:: What to work on ::
Give again, word for word, every line in the entries below from the line with "- **Derived From**: spec_folder" up to and including the line with "- **Empty Handling**: Cannot", and no other line.

(Records for this task Opens)

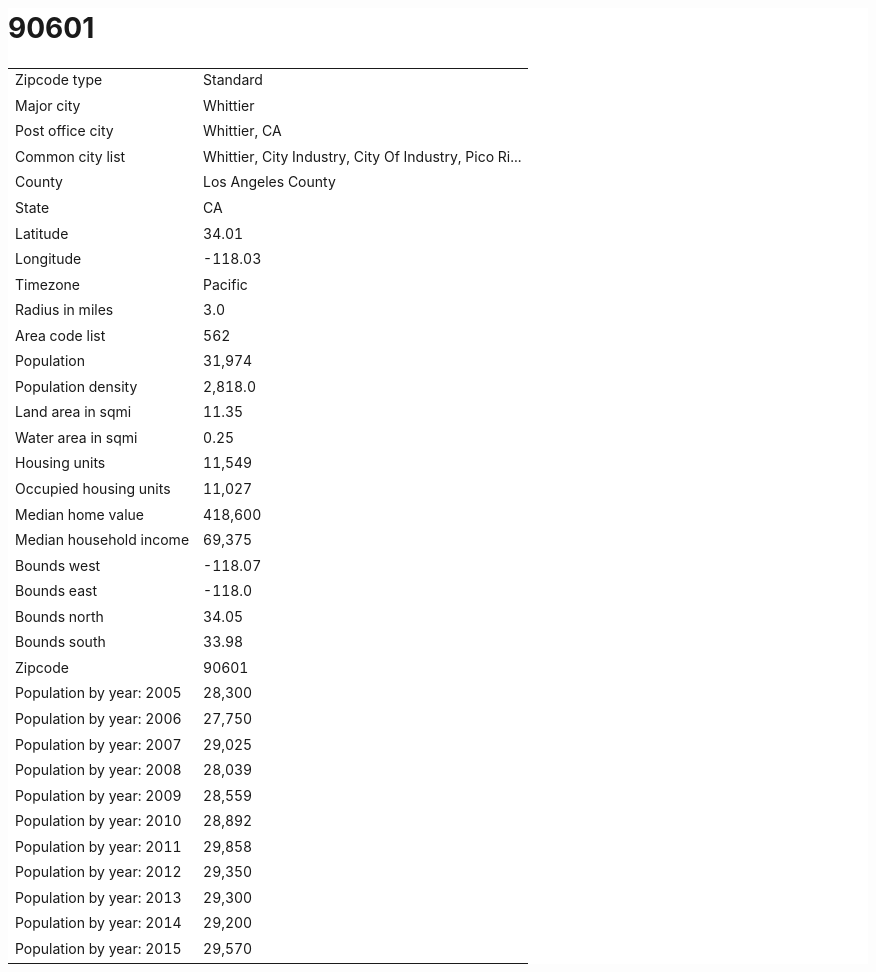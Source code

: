 90601
=====
|||
|--|--|
|Zipcode type|Standard|
|Major city|Whittier|
|Post office city|Whittier, CA|
|Common city list|Whittier, City Industry, City Of Industry, Pico Ri...|
|County|Los Angeles County|
|State|CA|
|Latitude|34.01|
|Longitude|-118.03|
|Timezone|Pacific|
|Radius in miles|3.0|
|Area code list|562|
|Population|31,974|
|Population density|2,818.0|
|Land area in sqmi|11.35|
|Water area in sqmi|0.25|
|Housing units|11,549|
|Occupied housing units|11,027|
|Median home value|418,600|
|Median household income|69,375|
|Bounds west|-118.07|
|Bounds east|-118.0|
|Bounds north|34.05|
|Bounds south|33.98|
|Zipcode|90601|
|Population by year: 2005|28,300|
|Population by year: 2006|27,750|
|Population by year: 2007|29,025|
|Population by year: 2008|28,039|
|Population by year: 2009|28,559|
|Population by year: 2010|28,892|
|Population by year: 2011|29,858|
|Population by year: 2012|29,350|
|Population by year: 2013|29,300|
|Population by year: 2014|29,200|
|Population by year: 2015|29,570|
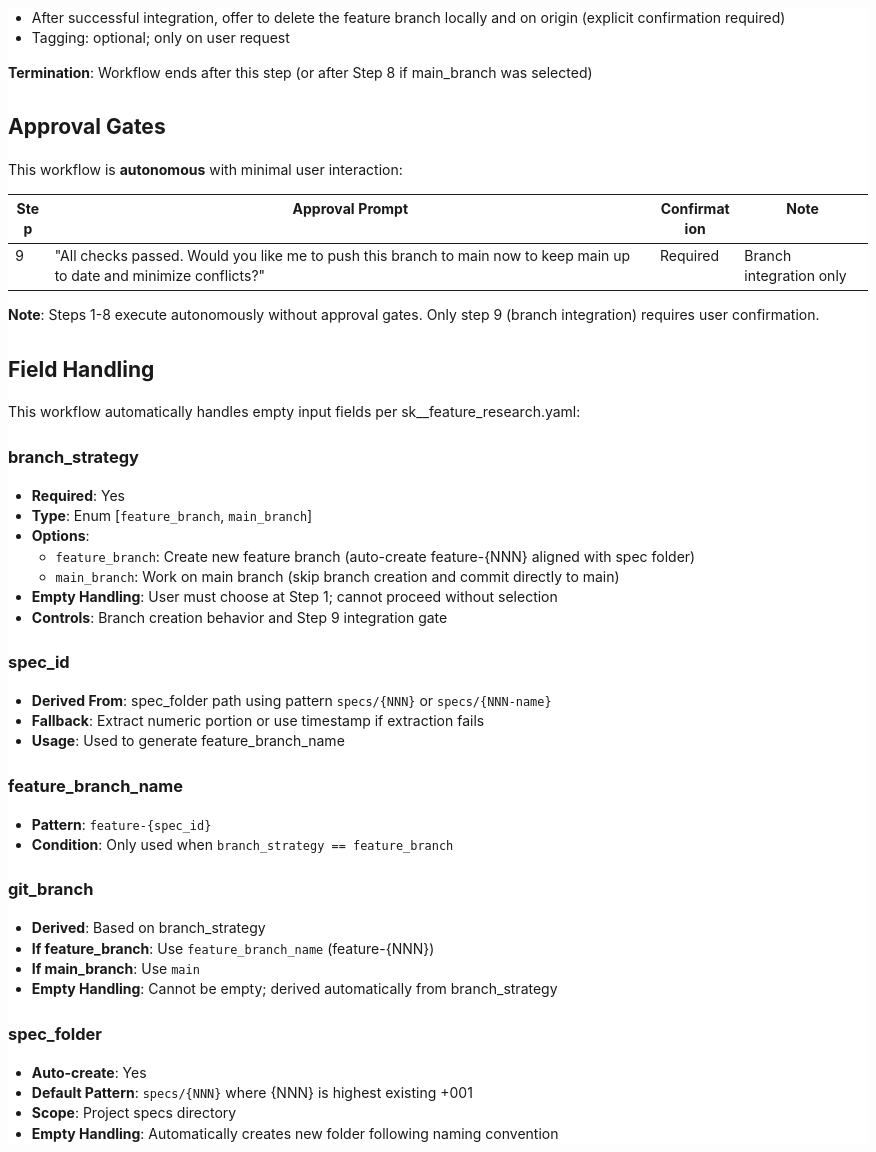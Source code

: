   - After successful integration, offer to delete the feature branch locally and on origin (explicit confirmation required)
- Tagging: optional; only on user request

**Termination**: Workflow ends after this step (or after Step 8 if main_branch was selected)

## Approval Gates

This workflow is **autonomous** with minimal user interaction:

| Step | Approval Prompt | Confirmation | Note |
|------|-----------------|--------------|------|
| 9 | "All checks passed. Would you like me to push this branch to main now to keep main up to date and minimize conflicts?" | Required | Branch integration only |

**Note**: Steps 1-8 execute autonomously without approval gates. Only step 9 (branch integration) requires user confirmation.

## Field Handling

This workflow automatically handles empty input fields per sk__feature_research.yaml:

### branch_strategy
- **Required**: Yes
- **Type**: Enum [`feature_branch`, `main_branch`]
- **Options**:
  - `feature_branch`: Create new feature branch (auto-create feature-{NNN} aligned with spec folder)
  - `main_branch`: Work on main branch (skip branch creation and commit directly to main)
- **Empty Handling**: User must choose at Step 1; cannot proceed without selection
- **Controls**: Branch creation behavior and Step 9 integration gate

### spec_id
- **Derived From**: spec_folder path using pattern `specs/{NNN}` or `specs/{NNN-name}`
- **Fallback**: Extract numeric portion or use timestamp if extraction fails
- **Usage**: Used to generate feature_branch_name

### feature_branch_name
- **Pattern**: `feature-{spec_id}`
- **Condition**: Only used when `branch_strategy == feature_branch`

### git_branch
- **Derived**: Based on branch_strategy
- **If feature_branch**: Use `feature_branch_name` (feature-{NNN})
- **If main_branch**: Use `main`
- **Empty Handling**: Cannot be empty; derived automatically from branch_strategy

### spec_folder
- **Auto-create**: Yes
- **Default Pattern**: `specs/{NNN}` where {NNN} is highest existing +001
- **Scope**: Project specs directory
- **Empty Handling**: Automatically creates new folder following naming convention
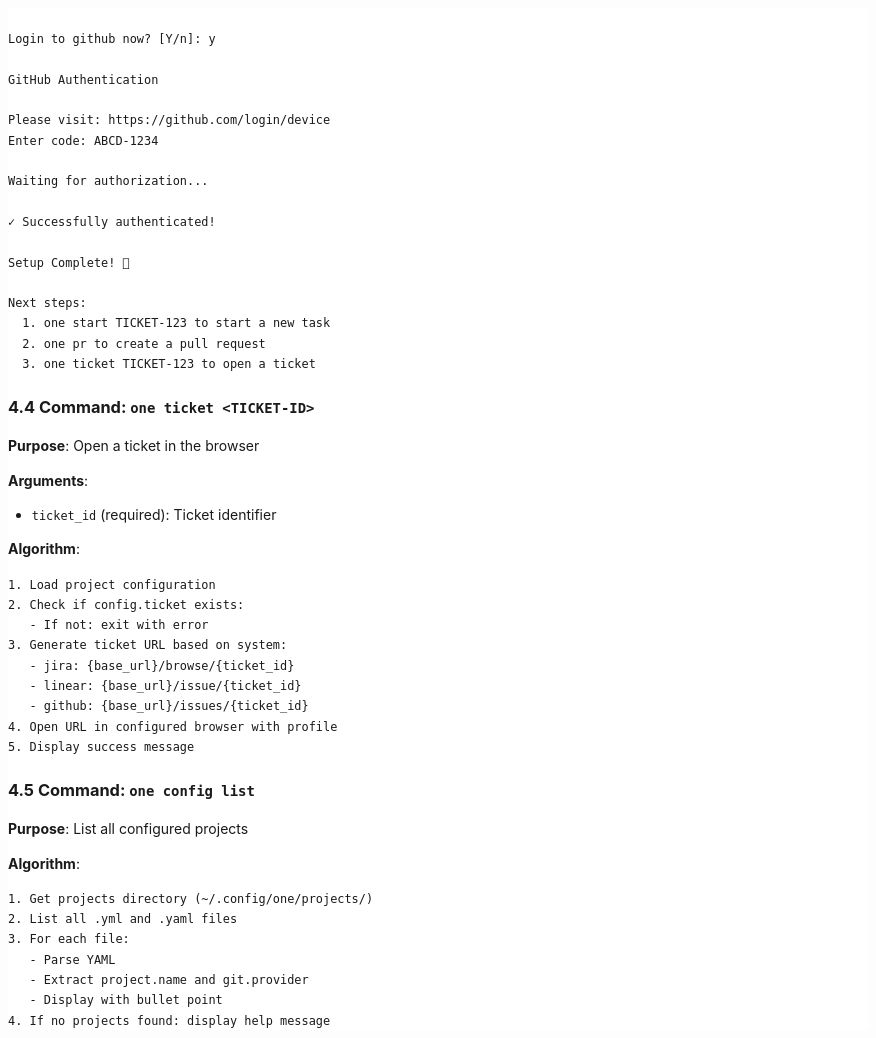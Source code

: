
 ```

Login to github now? [Y/n]: y

GitHub Authentication

Please visit: https://github.com/login/device
Enter code: ABCD-1234

Waiting for authorization...

✓ Successfully authenticated!

Setup Complete! 🎉

Next steps:
  1. one start TICKET-123 to start a new task
  2. one pr to create a pull request
  3. one ticket TICKET-123 to open a ticket
```

### 4.4 Command: `one ticket <TICKET-ID>`

**Purpose**: Open a ticket in the browser

**Arguments**:
- `ticket_id` (required): Ticket identifier

**Algorithm**:
```
1. Load project configuration
2. Check if config.ticket exists:
   - If not: exit with error
3. Generate ticket URL based on system:
   - jira: {base_url}/browse/{ticket_id}
   - linear: {base_url}/issue/{ticket_id}
   - github: {base_url}/issues/{ticket_id}
4. Open URL in configured browser with profile
5. Display success message
```

### 4.5 Command: `one config list`

**Purpose**: List all configured projects

**Algorithm**:
```
1. Get projects directory (~/.config/one/projects/)
2. List all .yml and .yaml files
3. For each file:
   - Parse YAML
   - Extract project.name and git.provider
   - Display with bullet point
4. If no projects found: display help message
```
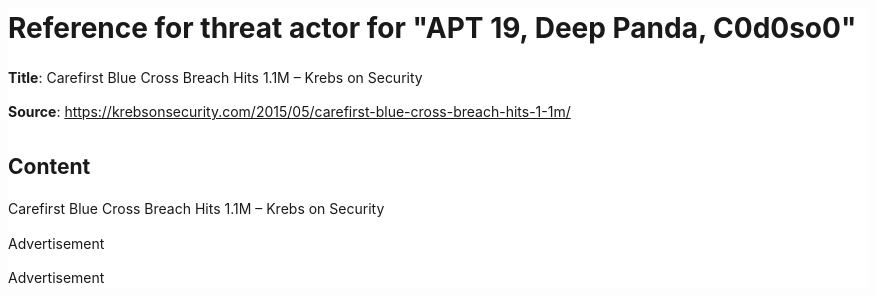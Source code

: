 # Reference for threat actor for "APT 19, Deep Panda, C0d0so0"

**Title**: Carefirst Blue Cross Breach Hits 1.1M – Krebs on Security

**Source**: https://krebsonsecurity.com/2015/05/carefirst-blue-cross-breach-hits-1-1m/

## Content











Carefirst Blue Cross Breach Hits 1.1M – Krebs on Security











































Advertisement


Advertisement














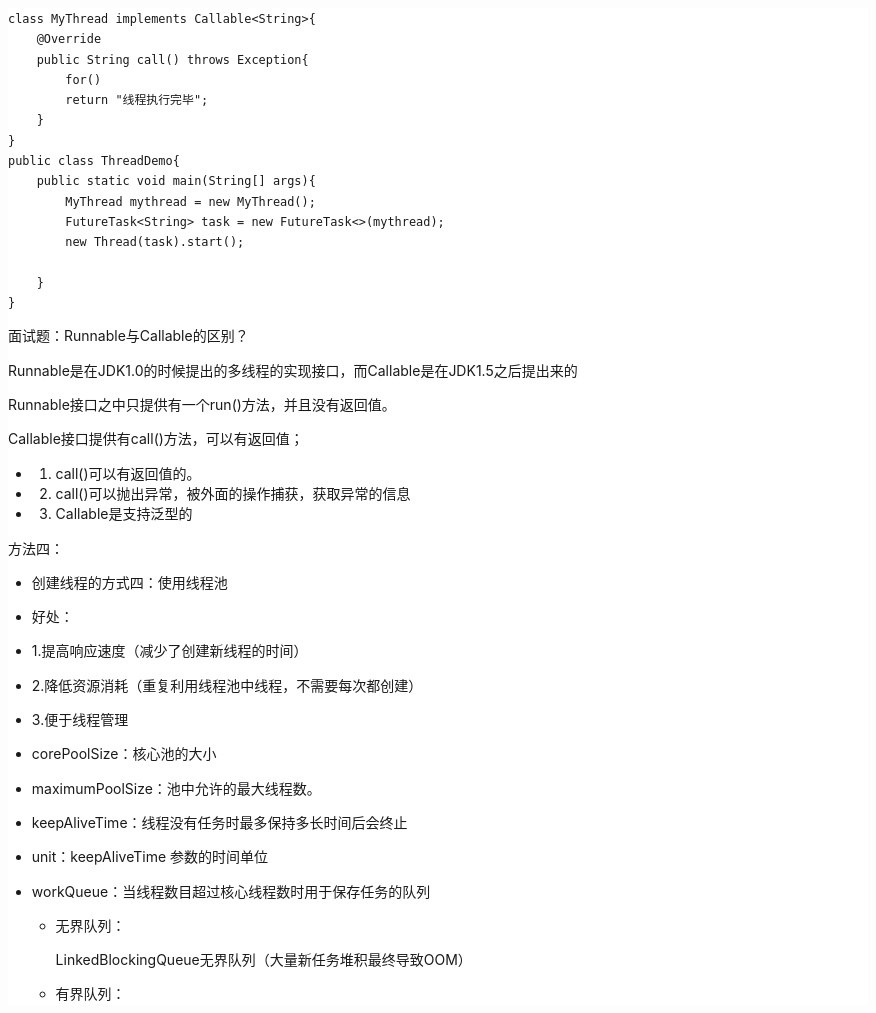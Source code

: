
 ```
class MyThread implements Callable<String>{
	@Override
	public String call() throws Exception{
		for()
		return "线程执行完毕";
	}
}
public class ThreadDemo{
	public static void main(String[] args){
		MyThread mythread = new MyThread();
		FutureTask<String> task = new FutureTask<>(mythread);
		new Thread(task).start();
		
	}
}
```

面试题：Runnable与Callable的区别？

Runnable是在JDK1.0的时候提出的多线程的实现接口，而Callable是在JDK1.5之后提出来的

Runnable接口之中只提供有一个run()方法，并且没有返回值。

Callable接口提供有call()方法，可以有返回值；

*
    1. call()可以有返回值的。
*
    2. call()可以抛出异常，被外面的操作捕获，获取异常的信息
*
    3. Callable是支持泛型的

方法四：

* 创建线程的方式四：使用线程池

* 好处：

* 1.提高响应速度（减少了创建新线程的时间）

* 2.降低资源消耗（重复利用线程池中线程，不需要每次都创建）

* 3.便于线程管理

* corePoolSize：核心池的大小

* maximumPoolSize：池中允许的最大线程数。

* keepAliveTime：线程没有任务时最多保持多长时间后会终止

* unit：keepAliveTime 参数的时间单位

* workQueue：当线程数目超过核心线程数时用于保存任务的队列

    - 无界队列：

      LinkedBlockingQueue无界队列（大量新任务堆积最终导致OOM）

    - 有界队列：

(Records for this task Closes)

:: Exercise output ::
- **Derived From**: spec_folder path using pattern `specs/{NNN}` or `specs/{NNN-name}`
- **Fallback**: Extract numeric portion or use timestamp if extraction fails
- **Usage**: Used to generate feature_branch_name

### feature_branch_name
- **Pattern**: `feature-{spec_id}`
- **Condition**: Only used when `branch_strategy == feature_branch`

### git_branch
- **Derived**: Based on branch_strategy
- **If feature_branch**: Use `feature_branch_name` (feature-{NNN})
- **If main_branch**: Use `main`
- **Empty Handling**: Cannot be empty; derived automatically from branch_strategy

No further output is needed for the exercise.